Я пожал плечами – чего не сделаешь ради конспирации – и достал пачку «Беломора». Карлик с неожиданной резвостью выхватил пачку, вытряхнул из нее чуть ли не половину папирос и с щедростью восточного владыки раздал всем присутствующим, включая детей и даму в парандже. Те, кто постарше, тут же задымили, пуская колечки в каспийское небо. Младшие засовали папиросы за уши – видимо, на потом.
– Не наглей, Керим, – заметил ему капитан.
Карлик продолжал скалиться. Глаза у него были безумные.
По берегу озабоченно бродил какой-то мужик с большим шахтерским фонарем, по виду русский…или татарин, он приветственно помахал капитану, тот махнул в ответ.
– Руслан, где твои архаровцы? Почему не грузятся? Я долго ждать не могу.
– Не кипешуй, Михалыч, все под контролем! – зычно отозвался Руслан. Голос у него был сиплый, прокуренный. – Щас калады проверят, с рыбой будут! Керим! – рявкнул он на карлика. – Чего встал, идолище? А ну, метнулся за мужиками! Живо!
Карлик что-то промычал в ответ и припустил к баракам с такой скоростью, что его пятки засверкали.
– Он главный тут, – кивнул в сторону Руслана капитан, – Шеф лодок. Заправляет всем процессом. Люди как раз ушли калады проверять. Сейчас с уловом вернутся, он им светит, чтобы к берегу причалили правильно.
Я уже знал, что калада – огромная браконьерская сеть, длиной до километра, снабженная здоровенными крючками, на которые насаживается бедная рыба. Эти браконьеры несколько раз в день гоняли на своих лодках проверять улов. Лодки у них были под стать сетям – монструозные байды, способные нести тонну груза, оснащенные тремя, а то и четырьмя (!) подвесными моторами. Самые продвинутые ставили японские «Сузуки» – откуда только доставали? По бокам лодок были принайтованы дюралевые топливные баки, похожие на авиационные бомбы – «сигары», как их называли на местном сленге. С такими «торпедами» можно было уйти от любой погони.
Из бараков, позевывая и почесываясь, начали выползать мужики – заспанные, небритые, в грязных робах. Вид у них был самый что ни на есть бомжеватый. Но, увидев капитана, они моментально преобразились – вытянулись, натянули на лица подобие деловой озабоченности. Минута – и они уже бегут мимо нас к сейнеру, таща тяжелые деревянные ящики. В ящиках, пересыпанные колотым льдом, серебрились тушки осетров – результат вчерашней рыбалки.
– Живей, черти окаянные! – подбадривал их Михалыч. – Пойдемте, цех покажу, – сказал он нам.

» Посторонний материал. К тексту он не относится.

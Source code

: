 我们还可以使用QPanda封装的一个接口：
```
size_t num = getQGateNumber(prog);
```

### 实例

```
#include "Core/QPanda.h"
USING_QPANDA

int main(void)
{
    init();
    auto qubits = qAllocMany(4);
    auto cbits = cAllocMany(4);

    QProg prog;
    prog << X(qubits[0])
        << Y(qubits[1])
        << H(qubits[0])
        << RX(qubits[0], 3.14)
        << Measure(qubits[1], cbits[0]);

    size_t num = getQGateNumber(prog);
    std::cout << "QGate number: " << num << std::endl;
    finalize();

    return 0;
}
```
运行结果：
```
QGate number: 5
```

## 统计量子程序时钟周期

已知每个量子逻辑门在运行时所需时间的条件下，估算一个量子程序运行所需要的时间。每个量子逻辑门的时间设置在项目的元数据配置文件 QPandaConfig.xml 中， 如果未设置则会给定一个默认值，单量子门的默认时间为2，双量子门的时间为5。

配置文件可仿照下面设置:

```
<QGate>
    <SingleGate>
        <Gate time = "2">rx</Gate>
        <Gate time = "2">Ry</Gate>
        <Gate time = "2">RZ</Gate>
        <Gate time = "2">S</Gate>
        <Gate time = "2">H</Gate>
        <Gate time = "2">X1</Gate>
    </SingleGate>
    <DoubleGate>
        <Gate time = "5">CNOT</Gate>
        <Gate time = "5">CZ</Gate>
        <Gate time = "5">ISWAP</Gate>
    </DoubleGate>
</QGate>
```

Балычный цех, с жалюзи вместо стен, чтоб вялению не мешали прямо падающие лучи солнца. Осетровые, севрюжьи и белужьи балыки вялятся подвешенными на вышках и омываются прохладным воздухом от работающих вентиляторов. Гудит дизельгенератор.
– Хороший хозяин раньше только ранней весной балыки вялил, – говорит Михалыч, – на естественном ветерке. А теперь план. Вялению балыка нас татары научили. Как Русланчик. «Балык» – по-татарски «рыба». Эх, разве такие балыки были раньше, весной на ветерке.
Не знаю, каковы были балыки раньше, но и сейчас от этих золотистых, пропитанных жиром туш исходил такой деликатесный, такой дразнящий аромат, что у меня слюнки потекли. Настоящее гастрономическое сокровище, созданное здесь, в этой антисанитарной дыре, руками этих угрюмых, небритых людей. Парадоксы советской экономики… и человеческой природы.
Туши лоснились от жира высшей пробы, мясо просвечивало сквозь тонкую кожицу янтарным светом. Зрелище было гипнотическое.
Пока Михалыч распинался про балыки, мы перешли в святая святых этого острова – икорный цех. Запахи здесь были другие – резкий, йодистый дух свежей икры, смешанный с прохладной сыростью и едва уловимым запахом морской соли.
Человек десять женщин, закутанных в белые халаты и косынки, сидели за длинными столами, над большими алюминиевыми тазами, и молча колдовали над черным золотом Каспия. На их лицах застыло выражение сосредоточенной отрешенности, как у жриц неведомого культа, совершающих священный ритуал.
Капитан провел нас к одному из столов, где работала самая пожилая и, видимо, самая опытная мастерица – сухая, морщинистая женщина с цепкими, внимательными глазами. Перед ней лежала только что выпотрошенная туша белуги – огромная, серебристая, еще подрагивающая.
– Смотрите, хлопцы, – кивнул Михалыч. – Высший пилотаж. Тетя Паша сейчас покажет, как жемчуг делается.
Тетя Паша, не обращая на нас внимания, взяла в руки большой ястык* – мешок, наполненный икрой, – и начала его осторожно ощупывать. Ее большие, на удивление мягкие, но сильные руки двигались с какой-то почти интимной нежностью, словно она не потроха рыбьи держала, а младенца баюкала. Говорят, такие чуткие пальцы бывают у первоклассных хирургов… и у опытных карманников. Мгновение – и она выносит вердикт.
(Ястык – пленка, в которой находится икра у рыбы).
– Зерно к зерну, – тихо, почти про себя, бормочет она. – Зрелая. Пойдет на высший сорт.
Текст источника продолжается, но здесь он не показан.